Kurbalija warnte davor, dass das Sicherheitsthema für eine Angstkampagne genutzt werden könne. Solche seien zwar gut fürs Geschäft, aber nicht im Sinne des öffentlichen Interesses. Ähnliches hatte bereits am ersten Konferenztag die liberale Europa-Abgeordnete Marietje Schaake gesagt, laut der sich die Diskussion über Cybersecurity in manchen Zügen bereits der über die Terrorbekämpfung angleiche. Als "Trojanisches Pferd" bezeichnete die brasilianische Aktivistin vom Center for Technology and Society, Marilia Maciel, manche Gesetze, die augenscheinlich für mehr Sicherheit vor Cyberkriminalität sorgen sollen.

Aus einem Gesetzesentwurf, der dem brasilianischen Kongress vorliege, sei so ein Vorschlag geworden, der Privatkopien ächten solle, die für rein private Zwecke gemacht würden, schilderte Maciel. Überdies soll das Umgehen von Kopierschutzmechanismen kriminalisiert werden. Wer also am DRM auf einem iPhone herumbastele, könne ins Gefängnis wandern, wenn der Entwurf unverändert verabschiedet werde. "Der Kampf für mehr Sicherheit im Netz verliert auf diese Weise an Glaubwürdigkeit."

Für eine verstärkte und vertrauensvolle Zusammenarbeit zwischen Regierungen und privaten Akteuren warb demgegenüber But Klaasen vom niederländischen Ministerium für Sicherheit und Justiz. Beim Thema Internetsicherheit funktioniere der klassische Regierungsansatz – von oben nach unten – nicht. Regierungen seien zu langsam und zu bürokratisch verglichen mit der Wirtschaft, die der eigentliche Kopf der Internetentwicklung sei. Klaasen verwies auf ein neues gemeinsames Projekt zum Kampf gegen den "Missbrauch des Internet für terroristische Zwecke" des niederländischen National Coordinator for Counter Terrorism und des britischen Office for Security and Counter-Terrorism, der belgischen Coordination Unit for Threat Analysis und des deutschen Innenministeriums. Dabei geht es laut Projektentwurf (der demnächst hier vorgestellt werden soll) darum, Kooperationsmöglichkeiten auszuloten.

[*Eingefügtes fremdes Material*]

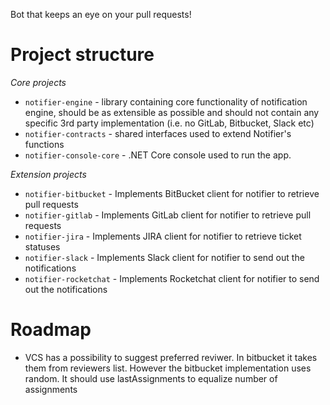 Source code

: Bot that keeps an eye on your pull requests!

# Project structure

*Core projects* 
 - `notifier-engine` - library containing core functionality of notification engine, should be as extensible as possible and should not contain any specific 3rd party implementation (i.e. no GitLab, Bitbucket, Slack etc)
 - `notifier-contracts` - shared interfaces used to extend Notifier's functions
 - `notifier-console-core` - .NET Core console used to run the app.

*Extension projects*
 - `notifier-bitbucket` - Implements BitBucket client for notifier to retrieve pull requests
 - `notifier-gitlab` - Implements GitLab client for notifier to retrieve pull requests
 - `notifier-jira` - Implements JIRA client for notifier to retrieve ticket statuses
 - `notifier-slack` - Implements Slack client for notifier to send out the notifications
 - `notifier-rocketchat` - Implements Rocketchat client for notifier to send out the notifications
 
# Roadmap

- VCS has a possibility to suggest preferred reviwer. In bitbucket it takes them from reviewers list. However the bitbucket implementation uses random. It should use lastAssignments to equalize number of assignments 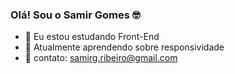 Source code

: ### Olá! Sou o Samir Gomes 🤓


- 🔭 Eu estou estudando Front-End
- 🌱 Atualmente aprendendo sobre responsividade 
- 📧 contato: samirg.ribeiro@gmail.com

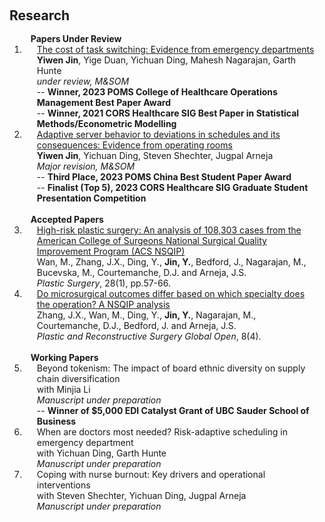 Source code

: <h2 id="publications" style="margin: 20px 0px -15px;">Research</h2>

<div class="publications">
<ol class="bibliography">
<br>
<h4 style="margin:0 10px 0;">Papers Under Review</h4>  
  
<li>
<div class="pub-row">
  <div class="col-sm-3 abbr" style="position: relative;padding-right: 15px;padding-left: 15px;">
  </div>
  <div class="col-sm-9" style="position: relative;padding-right: 15px;padding-left: 20px;">
    <div class="title"><a href="https://papers.ssrn.com/sol3/papers.cfm?abstract_id=3756677">The cost of task switching: Evidence from emergency departments</a></div>
    <div class="author"><strong>Yiwen Jin</strong>, Yige Duan, Yichuan Ding, Mahesh Nagarajan, Garth Hunte</div>
    <div class="periodical"><em>under review, M&SOM</em></div>
      -- <strong>Winner, 2023 POMS College of Healthcare Operations Management Best Paper Award</strong><br>
      -- <strong>Winner, 2021 CORS Healthcare SIG Best Paper in Statistical Methods/Econometric Modelling</strong>
  </div>
</div>
</li>  

<li>
<div class="pub-row">
  <div class="col-sm-3 abbr" style="position: relative;padding-right: 15px;padding-left: 15px;">
  </div>
  <div class="col-sm-9" style="position: relative;padding-right: 15px;padding-left: 20px;">
    <div class="title"><a href="https://papers.ssrn.com/sol3/papers.cfm?abstract_id=4048352">Adaptive server behavior to deviations in schedules and its consequences: Evidence from operating rooms</a></div>
    <div class="author"><strong>Yiwen Jin</strong>, Yichuan Ding, Steven Shechter, Jugpal Arneja</div>
    <div class="periodical"><em>Major revision, M&SOM</em></div>
      -- <strong>Third Place, 2023 POMS China Best Student Paper Award</strong><br>
      -- <strong>Finalist (Top 5), 2023 CORS Healthcare SIG Graduate Student Presentation Competition</strong>
  </div>
</div>
</li>
<br> 
  
<h4 style="margin:0 10px 0;">Accepted Papers</h4>  
  
<li>
<div class="pub-row">
  <div class="col-sm-3 abbr" style="position: relative;padding-right: 15px;padding-left: 15px;">
  </div>
  <div class="col-sm-9" style="position: relative;padding-right: 15px;padding-left: 20px;">
    <div class="title"><a href="https://journals.sagepub.com/doi/10.1177/2292550319880921">High-risk plastic surgery: An analysis of 108,303 cases from the American College of Surgeons National Surgical Quality Improvement Program (ACS NSQIP)</a></div>
    <div class="author">Wan, M., Zhang, J.X., Ding, Y., <b>Jin, Y.</b>, Bedford, J., Nagarajan, M., Bucevska, M., Courtemanche, D.J. and Arneja, J.S.</div>
    <div class="periodical"><em>Plastic Surgery</em>, 28(1), pp.57-66.</div>
  </div>
</div>
</li>

<li>
<div class="pub-row">
  <div class="col-sm-3 abbr" style="position: relative;padding-right: 15px;padding-left: 15px;">
  </div>
  <div class="col-sm-9" style="position: relative;padding-right: 15px;padding-left: 20px;">
    <div class="title"><a href="https://www.ncbi.nlm.nih.gov/pmc/articles/PMC7209891/">Do microsurgical outcomes differ based on which specialty does the operation? A NSQIP analysis</a></div>
    <div class="author">Zhang, J.X., Wan, M., Ding, Y., <b>Jin, Y.</b>, Nagarajan, M., Courtemanche, D.J., Bedford, J. and Arneja, J.S.</div>
    <div class="periodical"><em>Plastic and Reconstructive Surgery Global Open</em>, 8(4).</div>
  </div>
</div>
</li>
<br>
  
<h4 style="margin:0 10px 0;">Working Papers</h4>  
<li>
<div class="pub-row">
  <div class="col-sm-3 abbr" style="position: relative;padding-right: 15px;padding-left: 15px;">
  </div>
  <div class="col-sm-9" style="position: relative;padding-right: 15px;padding-left: 20px;">
    <div class="title">Beyond tokenism: The impact of board ethnic diversity on supply chain diversification</div>
    <div class="author">with Minjia Li</div>
    <div class="periodical"><em>Manuscript under preparation</em></div>
      -- <strong>Winner of $5,000 EDI Catalyst Grant of UBC Sauder School of Business</strong>
  </div>
</div>
</li>

<li>
<div class="pub-row">
  <div class="col-sm-3 abbr" style="position: relative;padding-right: 15px;padding-left: 15px;">
  </div>
  <div class="col-sm-9" style="position: relative;padding-right: 15px;padding-left: 20px;">
    <div class="title">When are doctors most needed? Risk-adaptive scheduling in emergency department</div>
    <div class="author">with Yichuan Ding, Garth Hunte</div>
    <div class="periodical"><em>Manuscript under preparation</em></div>
  </div>
</div>
</li>


<li>
<div class="pub-row">
  <div class="col-sm-3 abbr" style="position: relative;padding-right: 15px;padding-left: 15px;">
  </div>
  <div class="col-sm-9" style="position: relative;padding-right: 15px;padding-left: 20px;">
    <div class="title">Coping with nurse burnout: Key drivers and operational interventions</div>
    <div class="author">with Steven Shechter, Yichuan Ding, Jugpal Arneja</div>
    <div class="periodical"><em>Manuscript under preparation</em></div>
  </div>
</div>
</li>
</ol>
</div>










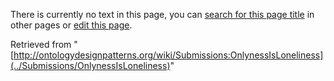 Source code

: There is currently no text in this page, you can [search for this page title](http://ontologydesignpatterns.org/wiki/Special:Search/OnlynessIsLoneliness "Special:Search/OnlynessIsLoneliness") in other pages or [edit this page](http://ontologydesignpatterns.org/wiki/index.php?title=Submissions:OnlynessIsLoneliness&action=edit "http://ontologydesignpatterns.org/wiki/index.php?title=Submissions:OnlynessIsLoneliness&action=edit").






Retrieved from "[http://ontologydesignpatterns.org/wiki/Submissions:OnlynessIsLoneliness](../Submissions/OnlynessIsLoneliness)" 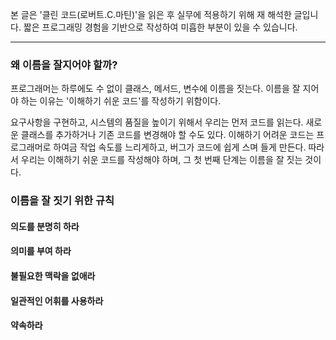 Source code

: 본 글은 '클린 코드(로버트.C.마틴)'을 읽은 후 실무에 적용하기 위해 재 해석한 글입니다. 짧은 프로그래밍 경험을 기반으로 작성하여 미흡한 부분이 있을 수 있습니다.

---

### 왜 이름을 잘지어야 할까?
프로그래머는 하루에도 수 없이 클래스, 메서드, 변수에 이름을 짓는다. 이름을 잘 지어야 하는 이유는 '이해하기 쉬운 코드'를 작성하기 위함이다. 

요구사항을 구현하고, 시스템의 품질을 높이기 위해서 우리는 먼저 코드를 읽는다. 새로운 클래스를 추가하거나 기존 코드를 변경해야 할 수도 있다. 이해하기 어려운 코드는 프로그래머로 하여금 작업 속도를 느리게하고, 버그가 코드에 쉽게 스며 들게 만든다. 따라서 우리는 이해하기 쉬운 코드를 작성해야 하며, 그 첫 번째 단계는 이름을 잘 짓는 것이다.
### 이름을 잘 짓기 위한 규칙
#### 의도를 분명히 하라
#### 의미를 부여 하라
#### 불필요한 맥락을 없애라
#### 일관적인 어휘를 사용하라
#### 약속하라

Andrea Glorioso von der EU-Kommission meinte, auf dem Gebiet der Cybersecurity verhielten sich die Lobbysten nicht anders oder aktiver als auf anderen Politikfeldern. Es sei allerdings wichtig, dass mehr Menschen an der Diskussion teilnähmen, was wiederum nicht einfach sei, denn die Politik sei dann erfolgreich, wenn letztlich gar nichts passiere. Das verkaufe sich politisch relativ schlecht. Bemerkenswert fand Glorioso, dass grundsätzlich das Thema Schutz des Geistigen Eigentums zur Sprache komme. Das zeige, dass an diesem Thema dringend gearbeitet werden müsse.

Immer wieder hatten sich Vertreter der vom Gastgeber Serbien und den EuroDIG-Organisatoren zahlreich geladenen jüngeren Generation, darunter viele Teilnehmer der vom Europarat mit gesponserten New Media Summer School, zu Wort gemeldet und die herrschende Politik als unzeitgemäß kritisiert und auf ihre Bereitschaft und Möglichkeit verwiesen, Regeln zum umgehen. Filter etwa verhinderten den maximalen Zugang zu allen Informationen, so einer der jüngeren Teilnehmer. Dabei müsse es, das zeige gerade der arabische Frühling, dem Einzelnen überlassen bleiben, welche Information er haben und bewerten wolle. (anw)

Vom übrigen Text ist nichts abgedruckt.